As fotos que sobraram da turma no palco do Teatro Vila Velha são escassas, mas Djalma Corrêa tem as gravações dos três dias de shows do “Nós, por exemplo…”, remasterizadas em Los Angeles por iniciativa própria e jamais tornadas públicas. Ele pretende gravar um documentário com a presença dos participantes que, a exceção dele, nunca ouviram o registro do que protagonizaram naquelas noites inesquecíveis em 1964. Trata-se de um dos maiores tesouros não revelados da história da música brasileira. “Eu tô cuidando disso com muito carinho”, enternece Djalma.

Mas se estava no palco tocando bateria e percussão, como Djalma conseguiu gravar o espetáculo? “É uma história interessante”, sorri. Como teria que usar uma parafernália para apresentar sua música Bossa 2000 D.C., ele teve a ideia de colocar um gravador ao lado da bateria para gravar sua performance. “Já que o gravador estava no palco, por que não gravar o show todo?”, questionou-se.

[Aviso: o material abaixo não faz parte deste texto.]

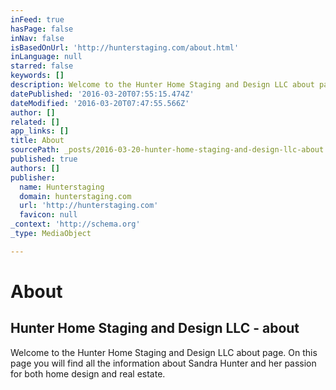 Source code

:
 ```yaml
---
inFeed: true
hasPage: false
inNav: false
isBasedOnUrl: 'http://hunterstaging.com/about.html'
inLanguage: null
starred: false
keywords: []
description: Welcome to the Hunter Home Staging and Design LLC about page. On this page you will find all the information about Sandra Hunter and her passion for both home design and real estate.
datePublished: '2016-03-20T07:55:15.474Z'
dateModified: '2016-03-20T07:47:55.566Z'
author: []
related: []
app_links: []
title: About
sourcePath: _posts/2016-03-20-hunter-home-staging-and-design-llc-about.md
published: true
authors: []
publisher:
  name: Hunterstaging
  domain: hunterstaging.com
  url: 'http://hunterstaging.com'
  favicon: null
_context: 'http://schema.org'
_type: MediaObject

---
```

# About

<article style=""><h1>Hunter Home Staging and Design LLC - about</h1><p>Welcome to the Hunter Home Staging and Design LLC about page. On this page you will find all the information about Sandra Hunter and her passion for both home design and real estate.</p></article>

Roberto Sant’Ana não gostou da ideia, causando uma discussão que transformou-se em briga. “Fomos para o jardim, e foi um puxa daqui, puxa dali. Caetano segura um, Gil segura outro”, conta Djalma. Como num paradoxo temporal, os dois brigavam pela relíquia de um momento marcante que sequer havia acontecido.

Passado o entrevero, eles são amigos até hoje. Seja pela razão ou pela força, Djalma ganhou a disputa e levou ao palco seu gravador caseiro de dois canais de ¼ de pista da marca Philips.

Do “Nós, por exemplo…” em diante, passando pelos outros shows no Vila Velha, no TCA incendiado, Bethânia no Opinião, Arena Canta Bahia, os Festivais, a Tropicália, o exílio, Gal a todo vapor, os Doces Bárbaros, Tom Zé redescoberto por David Byrne, Caetano e Gil juntos no Tropicália 2 e no Dois Amigos, Um Século de Música, o big bang sonoro que há 55 anos explodiu numa Salvador vanguardista, em plena velha Bahia, continua a se expandir até hoje.

“Foi um tiro certo, um tiro na mosca”, dispara Roberto Sant’Ana.